Toys giving mysterious results #1161

kpachal · 2020-10-30T13:08:31Z

Hi pyhf friends!

I'm playing with the newly supported toys in pyhf v0.5.4.dev3 - thank you so much for introducing them. I'm doing a mu scan to obtain an upper limit in a single bin region with 0 observed events. An example script is given at the bottom.

If I run my scan using asymptotics (see line 51 of the script),
val = pyhf.infer.hypotest(mu_seed[0], data, model, qtilde=True, return_expected_set=True,return_tail_probs=True)
I get this plot of the result:

Which, other than being a better-than-zero result, is fine. If I run using toys (line 53 of the script),
val = pyhf.infer.hypotest(mu_seed[0], data, model, calctype='toybased', ntoys=int(sys.argv[1]),return_expected_set=True,return_tail_probs=True)
I get this output instead:

Which ...... yeah. 😬

I had a poke around to see what might be going on and the underlying s-plus-b and b-only distributions look super weird. For that run of toys (10k), here's the two distributions, with the CLb and CLs+b values that were calculated from them, for one tested mu value of 0.552:

There's a ton of repetition of the exact same values and what looks like some kind of default upper value in the b-only distribution, but what it is changes with mu.

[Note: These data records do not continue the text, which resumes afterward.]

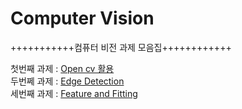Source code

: # Computer Vision

+++++++++++컴퓨터 비전 과제 모음집++++++++++++

첫번째 과제 : [Open cv 활용](https://github.com/bo-zzung/computervs/tree/main/opencv)      
두번쩨 과제 : [Edge Detection](https://github.com/bo-zzung/computervs/tree/main/Edge%20Detection)              
세번째 과제 : [Feature and Fitting](https://github.com/bo-zzung/computervs/tree/main/Feature%20%26%20Fitting)
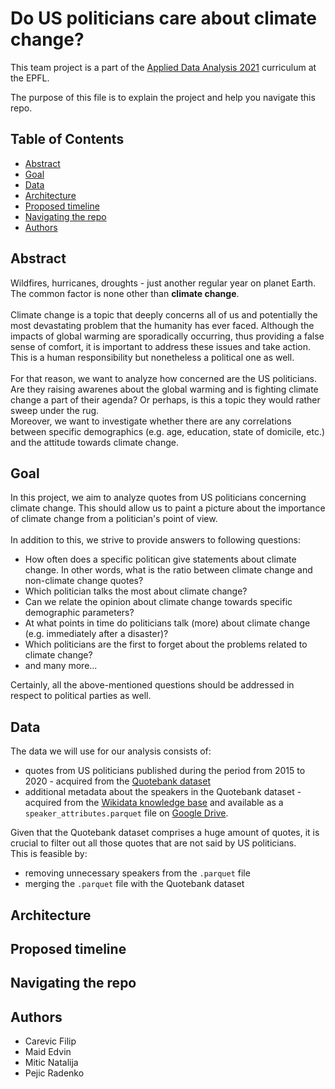 # Do US politicians care about climate change?
<!-- omit in toc -->

This team project is a part of the [Applied Data Analysis 2021](https://dlab.epfl.ch/teaching/fall2021/cs401/) curriculum at the EPFL.

The purpose of this file is to explain the project and help you navigate this repo.

## Table of Contents
- [Abstract](#abstract)
- [Goal](#goal)
- [Data](#data)
- [Architecture](#architecture)
- [Proposed timeline](#proposed-timeline)
- [Navigating the repo](#navigating-the-repo)
- [Authors](#authors)


## Abstract
Wildfires, hurricanes, droughts - just another regular year on planet Earth. The common factor is none other than **climate change**.
<br><br>
Climate change is a topic that deeply concerns all of us and potentially the most devastating problem that the humanity has ever faced. Although the impacts of global warming are sporadically occurring, thus providing a false sense of comfort, it is important to address these issues and take action. This is a human responsibility but nonetheless a political one as well.
<br><br>
For that reason, we want to analyze how concerned are the US politicians. Are they raising awarenes about the global warming and is fighting climate change a part of their agenda? Or perhaps, is this a topic they would rather sweep under the rug.
<br>
Moreover, we want to investigate whether there are any correlations between specific demographics (e.g. age, education, state of domicile, etc.) and the attitude towards climate change.


## Goal
In this project, we aim to analyze quotes from US politicians concerning climate change. This should allow us to paint a picture about the importance of climate change from a politician's point of view.
<br><br>
In addition to this, we strive to provide answers to following questions:
- How often does a specific politican give statements about climate change. In other words, what is the ratio between climate change and non-climate change quotes?
- Which politician talks the most about climate change?
- Can we relate the opinion about climate change towards specific demographic parameters?
- At what points in time do politicians talk (more) about climate change (e.g. immediately after a disaster)?
- Which politicians are the first to forget about the problems related to climate change?
- and many more...

Certainly, all the above-mentioned questions should be addressed in respect to political parties as well.

## Data
The data we will use for our analysis consists of:
- quotes from US politicians published during the period from 2015 to 2020 - acquired from the [Quotebank dataset](https://dlab.epfl.ch/people/west/pub/Vaucher-Spitz-Catasta-West_WSDM-21.pdf)
- additional metadata about the speakers in the Quotebank dataset - acquired from the [Wikidata knowledge base](https://www.wikidata.org/wiki/Wikidata:Main_Page) and available as a `speaker_attributes.parquet` file on [Google Drive](https://drive.google.com/drive/folders/1VAFHacZFh0oxSxilgNByb1nlNsqznUf0).


Given that the Quotebank dataset comprises a huge amount of quotes, it is crucial to filter out all those quotes that are not said by US politicians.
<br>
This is feasible by:

- removing unnecessary speakers from the `.parquet` file
- merging the `.parquet` file with the Quotebank dataset

## Architecture
<!-- todo -->

## Proposed timeline
<!-- todo -->

## Navigating the repo
<!-- todo -->

## Authors
- Carevic Filip
- Maid Edvin
- Mitic Natalija
- Pejic Radenko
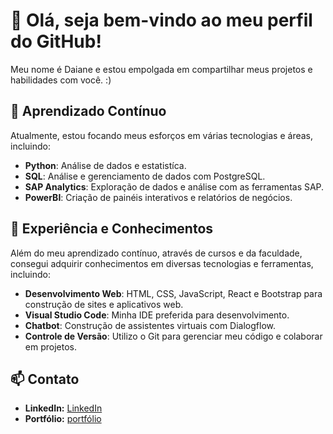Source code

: # 👋 Olá, seja bem-vindo ao meu perfil do GitHub!

Meu nome é Daiane e estou empolgada em compartilhar meus projetos e habilidades com você. :)

## 🌱 Aprendizado Contínuo

Atualmente, estou focando meus esforços em várias tecnologias e áreas, incluindo:

- **Python**: Análise de dados e estatistíca.
- **SQL**: Análise e gerenciamento de dados com PostgreSQL.
- **SAP Analytics**: Exploração de dados e análise com as ferramentas SAP.
-  **PowerBI**: Criação de painéis interativos e relatórios de negócios.


## 🚀 Experiência e Conhecimentos

Além do meu aprendizado contínuo, através de cursos e da faculdade, consegui adquirir conhecimentos em diversas tecnologias e ferramentas, incluindo:
- **Desenvolvimento Web**: HTML, CSS, JavaScript, React e Bootstrap para construção de sites e aplicativos web.
- **Visual Studio Code**: Minha IDE preferida para desenvolvimento.
- **Chatbot**: Construção de assistentes virtuais com Dialogflow.
- **Controle de Versão**: Utilizo o Git para gerenciar meu código e colaborar em projetos.


## 📫 Contato

- **LinkedIn:** [LinkedIn](https://www.linkedin.com/in/daiane-alves-de-oliveira/)
- **Portfólio:** [portfólio]([seu@email.com](https://bento.me/daianeoliveira)https://bento.me/daianeoliveira)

Any idea what might be going on here? I've filed this as a bug but it could also be that I'm just using this wrong.

Many thanks for your help, and again for adding the toys!

Cheers,
Kate

==================

Example script:

#!/usr/env/python

from multiprocessing import Pool

import sys
import pyhf

import matplotlib.pyplot as plt
import pyhf.contrib.viz.brazil

nSig = 4.166929245
errSig = 0
nBkg = 0.11
errBkgUp = 0.20
errBkgDown = 0.11

model_json = {
    "channels": [
        { "name": "SR_combined",
          "samples": [
            { "name": "signal",
              "data": [nSig],
              "modifiers": [ { "name": "mu", "type": "normfactor", "data": None},
              ]
            },
            { "name": "background",
              "data": [nBkg],
              "modifiers": [ {"name": "uncorr_bkguncrt", "type": "normsys", "data": {"hi": errBkgUp, "lo": errBkgDown}} ]
            }
          ]
        }
    ],
    "observations": [
        { "name": "SR_combined", "data": [0.0] }
    ],
    "measurements": [
        { "name": "Measurement", "config": {"poi": "mu", "parameters": []} }
    ],
    "version": "1.0.0"
}

ws = pyhf.Workspace(model_json)
model = ws.model()
data = ws.data(model)

def getCLS(mu_seed):
    
    # Asymptotics
    #val = pyhf.infer.hypotest(mu_seed[0], data, model, qtilde=True, return_expected_set=True,return_tail_probs=True) 
    # Toys
    val = pyhf.infer.hypotest(mu_seed[0], data, model, calctype='toybased', ntoys=int(sys.argv[1]),return_expected_set=True,return_tail_probs=True)
    return val

pool = Pool(processes=40)

final_norms = [1.7,1.8,1.9,2.0,2.1,2.2,2.3,2.4,2.5,2.6,2.7,2.8,2.9,3.0,3.2,3.4,3.6]
muInput = [i/nSig for i in final_norms]
nSeeds = 1

results = {}
mu_seedList = []
for seed in range(nSeeds):
    for mu in muInput:
        mu_seedList.append( [mu, seed] )

print("Seed; mu value; nSignal events; CLs")
results = pool.map(getCLS, mu_seedList)
result_plottable = []
CLsb_list = []
CLb_list = []
for result in results :
  plottable = ((result[0],result[-1]))
  result_plottable.append(plottable)
  CLsb_list.append(result[1][0])
  CLb_list.append(result[1][1])

fig, ax = plt.subplots()
fig.set_size_inches(5, 5)
ax.set_xlabel(r"$\mu$ (POI)")
ax.set_ylabel(r"$\mathrm{CL}_{s}$")
pyhf.contrib.viz.brazil.plot_results(ax, muInput, result_plottable)
plt.plot(muInput, CLsb_list, 'bo-')
plt.plot(muInput, CLb_list, 'ro-')
plt.savefig("result_mu.eps")

The text was updated successfully, but these errors were encountered:

lukasheinrich · 2020-10-30T13:42:20Z

hm I wonder whether there is an issue with the way the bands are computed or plotted .. I mean certainly the ordering of the percentiles is not being observed. (why is the green band not in the yellow?!) (note to us: this could be a useful check to do before returning to the user, but I don't really see how this could ever happen.. but apparently it does)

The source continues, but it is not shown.